Like similar national holidays around the world celebrating independence, such as Denmark’s June 5th Grundlovsdag (Constitution Day) or America’s July 4th, Syttende Mai festivities involve parades, parties, costumes (the bunad is a traditional Norwegian dress that is worn during Constitution Day) and social gatherings across Norway. In addition, other Norwegian communities across the globe host celebrations as well, such as the one held to be held in Park Ridge by the Norwegian National League.
Brief History of Scandinavia
Norway, Denmark’s neighbor to the north, is part of what is now referred to as the cultural-linguistic region of Scandinavia, which encompasses the geographical areas of Norway, Denmark and Sweden. Not to be confused with the Nordic region of Denmark, Norway, Sweden, as well as Finland and Iceland (and their autonomous regions: the Åland Islands, the Faroe Islands and Greenland).
This region of Northern Europe has an extensive history dating back to 10,000 BC with the earliest inhabitants, and later The Vikings (8th-11th centuries). Between the 10th and 13th centuries this region was unified into the three kingdoms. In 1397 Norway entered the Kalmar Union, which brought Norway, Denmark and Sweden together under one monarchy until Sweden rebelled in 1523. The 17th century saw many wars between Denmark-Norway and Sweden.

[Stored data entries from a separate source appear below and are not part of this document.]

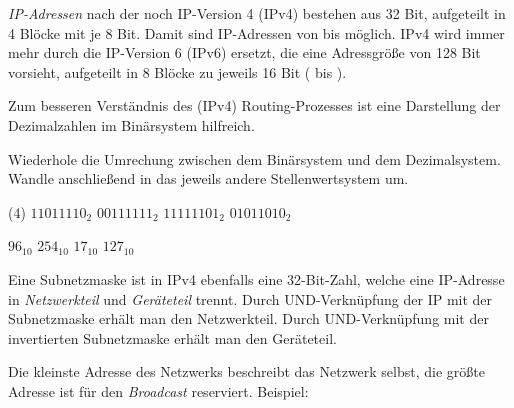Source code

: \documentclass[10pt, a4paper]{arbeitsblatt}
\begin{document}
\ReiheTitel

\emph{IP-Adressen} nach der noch  IP-Version 4 (IPv4) bestehen aus 32 Bit, aufgeteilt in 4 Blöcke mit je 8 Bit. Damit sind IP-Adressen von  bis  möglich. IPv4 wird immer mehr durch die IP-Version 6 (IPv6) ersetzt, die eine Adressgröße von 128 Bit vorsieht, aufgeteilt in 8 Blöcke zu jeweils 16 Bit ( bis ).

Zum besseren Verständnis des (IPv4) Routing-Prozesses ist eine Darstellung der Dezimalzahlen im Binärsystem hilfreich.

\begin{aufgabe}
	Wiederhole die Umrechung zwischen dem Binärsystem und dem Dezimalsystem. Wandle anschließend in das jeweils andere Stellenwertsystem um.

	\begin{tasks}(4)
		\task $1101 1110_2$
		\task $0011 1111_2$
		\task $1111 1101_2$
		\task $0101 1010_2$

		\task $96_{10}$
		\task $254_{10}$
		\task $17_{10}$
		\task $127_{10}$
	\end{tasks}
\end{aufgabe}

Eine Subnetzmaske ist in IPv4 ebenfalls eine 32-Bit-Zahl, welche eine IP-Adresse in \emph{Netzwerkteil} und \emph{Geräteteil} trennt. Durch UND-Verknüpfung der IP mit der Subnetzmaske erhält man den Netzwerkteil. Durch UND-Verknüpfung mit der invertierten Subnetzmaske erhält man den Geräteteil.

Die kleinste Adresse des Netzwerks beschreibt das Netzwerk selbst, die größte Adresse ist für den \emph{Broadcast} reserviert. Beispiel:
\end{document}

The Napoleonic Wars in the early 1800’s had a devastating effect on the Norwegian economy, and finally on May 17, 1814 the Constitution of Norway was signed, considered to be one of the most liberal constitutions in the word at the time. However, today Scandinavia is known to be a far more peaceful and content place.
The Move to the US
Around the time of Norway’s independence, there was a massive movement of Scandinavians fleeing their homeland with hopes for a better future, freedom from oppression or simply excited by the prospect of opportunity and adventure.
Between 1861 and 1881, 150,000 Swedes traveled to the US, and in 1900 Chicago was home to 150,000 Swedes and Swedish Americans. It was widely considered the second-largest Swedish city in the world.
However, Norway had an even greater influx of its population immigrate to the US—nearly 1 million people between 1820 and 1920! Although emigration from Norway to North America started more slowly, by the end of the 1860s there were more than 40,000 Norwegians in the U.S.
Danes were more urban than most other Scandinavian immigrants, and although many tried grain and dairy farming upon their arrival in the U.S., most eventually moved to cities and towns. Between 1820 and 1990 more than 375,000 Danes came to the United States and Chicago led the way in 1900 with over 11,000 Danish-born residents.
Many of The 12 Founding Women of The Danish Home were part of this great migration. Today many of the residents at The Danish Home can proudly say that their ancestors were the Danish-born residents who forged the first Chicago communities and neighborhoods. Whether or not you are of Scandinavian descent, the Syttende Mai festivities can either signify an important part of your ancestral history, or be a great excuse to embrace another culture and celebrate. I know the residents of The Danish Home will be!